*Exercise description*: Nothing but a number should be given: the count of lines in the data that include the string "verb".

*Given data*:
.....

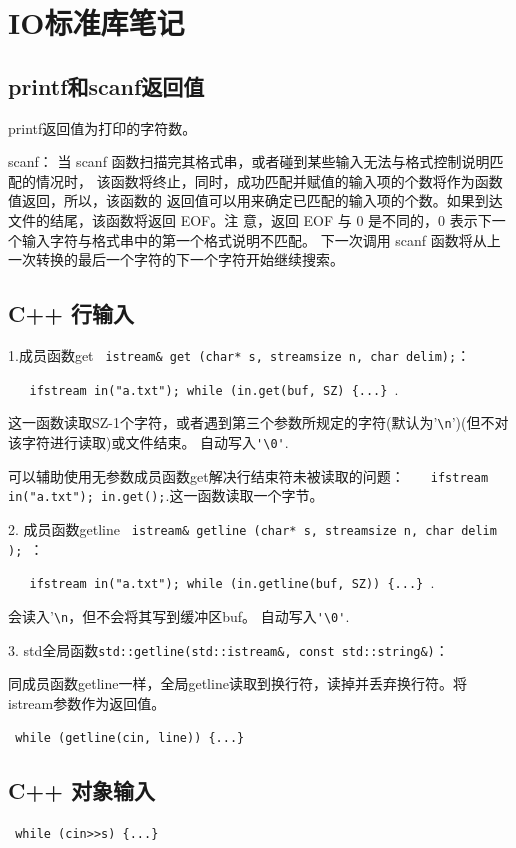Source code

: 
\section{IO标准库笔记}

\subsection{printf和scanf返回值}
printf返回值为打印的字符数。

scanf：
当 scanf 函数扫描完其格式串，或者碰到某些输入无法与格式控制说明匹配的情况时，
该函数将终止，同时，成功匹配并赋值的输入项的个数将作为函数值返回，所以，该函数的
返回值可以用来确定已匹配的输入项的个数。如果到达文件的结尾，该函数将返回 EOF。注
意，返回 EOF 与 0 是不同的，0 表示下一个输入字符与格式串中的第一个格式说明不匹配。
下一次调用 scanf 函数将从上一次转换的最后一个字符的下一个字符开始继续搜索。

\subsection{C++ 行输入}
1.成员函数get \verb$ istream& get (char* s, streamsize n, char delim);$：

\verb$   ifstream in("a.txt"); while (in.get(buf, SZ) {...} $.

这一函数读取SZ-1个字符，或者遇到第三个参数所规定的字符(默认为'\verb$\n$')(但不对该字符进行读取)或文件结束。
自动写入\verb$'\0'$.

可以辅助使用无参数成员函数get解决行结束符未被读取的问题：
\verb$   ifstream in("a.txt"); in.get();$.这一函数读取一个字节。

2. 成员函数getline \verb$ istream& getline (char* s, streamsize n, char delim ); $：

\verb$   ifstream in("a.txt"); while (in.getline(buf, SZ)) {...} $.

会读入'\verb$\n$，但不会将其写到缓冲区buf。
自动写入\verb$'\0'$.

3. std全局函数\verb$std::getline(std::istream&, const std::string&)$：

同成员函数getline一样，全局getline读取到换行符，读掉并丢弃换行符。将istream参数作为返回值。

\verb$ while (getline(cin, line)) {...} $

\subsection{C++ 对象输入}
\verb$ while (cin>>s) {...} $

.....

*Result of the task*: 12